- _EXERCISE BRIEF_
Using the records below, transcribe word for word the stretch from the line that contains "Return Item | |" through the line that contains "Text ID | |", both end lines included, and nothing else.

- _TASK MATERIAL_
=====
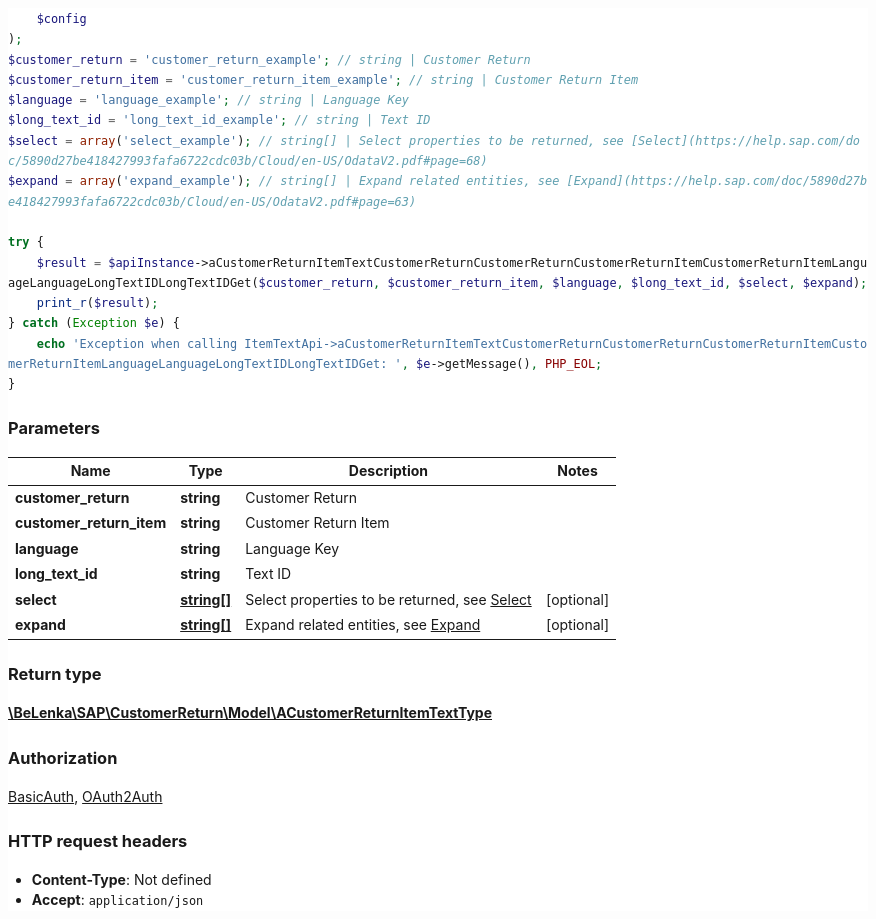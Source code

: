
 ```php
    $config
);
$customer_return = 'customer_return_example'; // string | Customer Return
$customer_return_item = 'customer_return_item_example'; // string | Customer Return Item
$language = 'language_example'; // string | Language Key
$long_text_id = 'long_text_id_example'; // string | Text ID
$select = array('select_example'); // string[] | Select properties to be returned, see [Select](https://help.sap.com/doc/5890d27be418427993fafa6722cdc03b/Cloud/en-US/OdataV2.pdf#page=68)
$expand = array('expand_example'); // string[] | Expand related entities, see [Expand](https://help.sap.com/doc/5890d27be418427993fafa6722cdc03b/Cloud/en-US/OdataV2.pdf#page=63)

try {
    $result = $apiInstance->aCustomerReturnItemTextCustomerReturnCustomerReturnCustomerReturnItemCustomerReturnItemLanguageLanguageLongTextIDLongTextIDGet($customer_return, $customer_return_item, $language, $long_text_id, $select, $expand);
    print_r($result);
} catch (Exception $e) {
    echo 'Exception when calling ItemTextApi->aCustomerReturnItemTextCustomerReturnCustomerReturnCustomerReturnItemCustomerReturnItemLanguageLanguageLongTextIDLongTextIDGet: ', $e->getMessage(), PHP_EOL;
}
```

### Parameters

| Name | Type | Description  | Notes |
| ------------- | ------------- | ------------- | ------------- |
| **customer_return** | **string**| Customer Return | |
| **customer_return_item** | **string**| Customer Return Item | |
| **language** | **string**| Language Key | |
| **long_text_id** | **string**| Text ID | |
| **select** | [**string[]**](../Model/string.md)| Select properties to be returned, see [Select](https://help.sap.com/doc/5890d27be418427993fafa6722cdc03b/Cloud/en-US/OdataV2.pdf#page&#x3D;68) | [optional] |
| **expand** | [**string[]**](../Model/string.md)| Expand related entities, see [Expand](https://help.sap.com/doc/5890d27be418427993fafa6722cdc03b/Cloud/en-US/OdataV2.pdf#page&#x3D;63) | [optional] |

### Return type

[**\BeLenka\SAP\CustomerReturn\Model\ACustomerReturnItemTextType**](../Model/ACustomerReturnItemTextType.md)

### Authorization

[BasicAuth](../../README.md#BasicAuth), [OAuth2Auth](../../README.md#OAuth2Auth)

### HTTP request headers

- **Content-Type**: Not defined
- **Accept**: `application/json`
=====
- _RESPONSE AREA_
| **customer_return_item** | **string**| Customer Return Item | |
| **language** | **string**| Language Key | |
| **long_text_id** | **string**| Text ID | |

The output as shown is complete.